In April, three men were convicted of killing Maina. Human rights advocates say those verdicts should be the first in a wave against soldiers, militia members and others who tortured and murdered during the war. We’ve published a number of stories on human rights abuses that occurred during the civil war. (Read about a former child soldier here, about an injured former police officer here and about a child who lost her father here.) It has been well-established that these horrific killings weren’t uncommon during the war.
We published Yam’s story of those convictions in May, but our coverage was marred by the discovery that our first story, published in August, incorrectly stated Maina’s age at the time of her death. We reported that she was 17 years old, but her mother told Yam during interviews for this most recent story that the girl was 14.
This discovery was tremendously frustrating. How could we, a news agency that prides itself on accuracy, botch such a basic fact? I reviewed human rights organizations’ reports on Maina’s case and noticed that most of them reported that Maina was 15 when she died.

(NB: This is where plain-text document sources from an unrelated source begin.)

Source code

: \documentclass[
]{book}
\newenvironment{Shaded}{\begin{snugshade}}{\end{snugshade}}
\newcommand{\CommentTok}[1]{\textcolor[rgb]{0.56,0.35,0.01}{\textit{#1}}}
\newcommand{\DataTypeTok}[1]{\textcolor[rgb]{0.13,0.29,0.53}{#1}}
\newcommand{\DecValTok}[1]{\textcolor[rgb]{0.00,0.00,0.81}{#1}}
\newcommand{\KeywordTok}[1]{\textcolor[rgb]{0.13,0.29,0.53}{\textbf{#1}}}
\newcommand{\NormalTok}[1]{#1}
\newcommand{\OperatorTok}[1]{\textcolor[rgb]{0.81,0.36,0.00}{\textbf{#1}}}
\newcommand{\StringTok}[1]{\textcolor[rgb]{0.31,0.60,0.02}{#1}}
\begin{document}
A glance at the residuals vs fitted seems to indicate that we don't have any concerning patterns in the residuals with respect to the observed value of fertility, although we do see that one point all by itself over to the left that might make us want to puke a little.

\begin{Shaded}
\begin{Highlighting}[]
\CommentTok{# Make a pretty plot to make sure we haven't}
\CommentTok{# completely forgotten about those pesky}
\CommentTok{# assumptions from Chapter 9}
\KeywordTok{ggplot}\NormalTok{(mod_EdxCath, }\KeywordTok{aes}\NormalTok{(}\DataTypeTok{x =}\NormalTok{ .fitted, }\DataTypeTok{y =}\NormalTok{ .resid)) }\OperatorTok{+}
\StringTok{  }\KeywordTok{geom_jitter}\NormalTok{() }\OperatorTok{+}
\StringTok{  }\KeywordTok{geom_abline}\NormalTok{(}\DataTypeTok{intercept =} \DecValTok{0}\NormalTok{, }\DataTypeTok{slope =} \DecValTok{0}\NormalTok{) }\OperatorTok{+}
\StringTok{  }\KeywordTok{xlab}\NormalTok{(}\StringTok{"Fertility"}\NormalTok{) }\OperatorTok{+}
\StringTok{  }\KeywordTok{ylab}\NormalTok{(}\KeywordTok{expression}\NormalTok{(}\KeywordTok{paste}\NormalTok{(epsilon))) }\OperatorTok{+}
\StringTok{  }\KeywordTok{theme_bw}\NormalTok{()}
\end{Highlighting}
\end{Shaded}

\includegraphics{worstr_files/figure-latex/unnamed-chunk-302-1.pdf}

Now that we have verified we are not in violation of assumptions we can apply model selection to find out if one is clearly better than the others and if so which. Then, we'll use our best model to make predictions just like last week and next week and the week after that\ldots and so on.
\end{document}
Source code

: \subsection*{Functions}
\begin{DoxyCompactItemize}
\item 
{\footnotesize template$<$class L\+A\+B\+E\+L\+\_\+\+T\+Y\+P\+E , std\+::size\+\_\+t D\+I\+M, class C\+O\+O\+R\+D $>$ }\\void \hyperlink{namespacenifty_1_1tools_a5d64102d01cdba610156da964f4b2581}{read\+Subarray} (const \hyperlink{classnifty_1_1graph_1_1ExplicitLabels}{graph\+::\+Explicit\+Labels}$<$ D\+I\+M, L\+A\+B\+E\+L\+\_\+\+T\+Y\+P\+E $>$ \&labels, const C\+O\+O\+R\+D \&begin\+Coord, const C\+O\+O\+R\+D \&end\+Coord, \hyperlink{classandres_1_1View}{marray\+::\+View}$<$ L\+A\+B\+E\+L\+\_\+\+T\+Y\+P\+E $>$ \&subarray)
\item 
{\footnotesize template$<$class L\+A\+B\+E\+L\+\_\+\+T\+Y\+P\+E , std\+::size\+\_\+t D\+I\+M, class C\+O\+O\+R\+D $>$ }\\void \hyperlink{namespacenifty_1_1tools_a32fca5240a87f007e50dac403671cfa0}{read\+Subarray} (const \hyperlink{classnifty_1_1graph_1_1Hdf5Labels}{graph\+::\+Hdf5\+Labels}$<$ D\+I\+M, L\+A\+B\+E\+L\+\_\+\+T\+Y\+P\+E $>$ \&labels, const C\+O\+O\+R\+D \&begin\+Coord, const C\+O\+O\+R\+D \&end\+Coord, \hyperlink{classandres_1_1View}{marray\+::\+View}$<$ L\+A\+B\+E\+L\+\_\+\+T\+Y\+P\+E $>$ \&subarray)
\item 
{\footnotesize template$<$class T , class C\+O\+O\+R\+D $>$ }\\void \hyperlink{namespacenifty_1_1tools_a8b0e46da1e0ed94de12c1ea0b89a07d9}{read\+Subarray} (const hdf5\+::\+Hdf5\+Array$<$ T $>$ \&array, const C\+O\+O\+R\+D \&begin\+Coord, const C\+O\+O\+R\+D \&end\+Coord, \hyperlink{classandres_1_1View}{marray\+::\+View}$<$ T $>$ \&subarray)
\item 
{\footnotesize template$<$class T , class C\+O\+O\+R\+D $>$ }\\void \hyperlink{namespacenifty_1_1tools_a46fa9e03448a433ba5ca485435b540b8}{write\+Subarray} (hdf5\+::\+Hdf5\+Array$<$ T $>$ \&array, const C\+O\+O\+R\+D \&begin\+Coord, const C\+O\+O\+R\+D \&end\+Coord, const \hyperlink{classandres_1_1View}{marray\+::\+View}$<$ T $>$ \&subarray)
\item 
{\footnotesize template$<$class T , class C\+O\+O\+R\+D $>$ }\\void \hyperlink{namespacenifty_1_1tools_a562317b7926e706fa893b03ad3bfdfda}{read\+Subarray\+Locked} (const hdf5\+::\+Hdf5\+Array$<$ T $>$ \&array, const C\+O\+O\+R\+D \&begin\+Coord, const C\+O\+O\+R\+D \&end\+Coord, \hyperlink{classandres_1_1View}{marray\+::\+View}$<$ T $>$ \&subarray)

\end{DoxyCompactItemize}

So now we had three ages: 14, 15 and 17. Which was correct? I searched my memory for details on how the story was edited and recalled that Yam had interviewed Devi Sunuwar at length. The story we published in 2016 wasn’t based on other news reports or details from human rights advocates. This is a key way that Global Press differs from other news organizations: We never take as fact what has been published in other news media. We always search for firsthand verification.
I waited for the clock to tick toward morning in Nepal, when Yam would see my questions about the contradiction and, hopefully, offer an easy explanation.
When she did respond, she acknowledged that the 2016 story did incorrectly state Maina’s age at the time of her death. It was human error, she told me, because she had written the wrong age in her notebook when she first interviewed Devi Sunuwar. The correct age was 14, Yam said, not 15, as other news agencies had reported.
Yam reminded me that the question of Maina’s age was repeatedly discussed during the fact checking process of the 2016 story, when Yam said that Devi Sunuwar insisted that other news agencies had the age wrong. One news agency reported that Maina was 15 when she died, and other news reports followed along. The error might have originally occurred because Nepal doesn’t usually use the Gregorian calendar, so Maina’s date of birth was likely converted incorrectly. And the inaccuracy spread from there.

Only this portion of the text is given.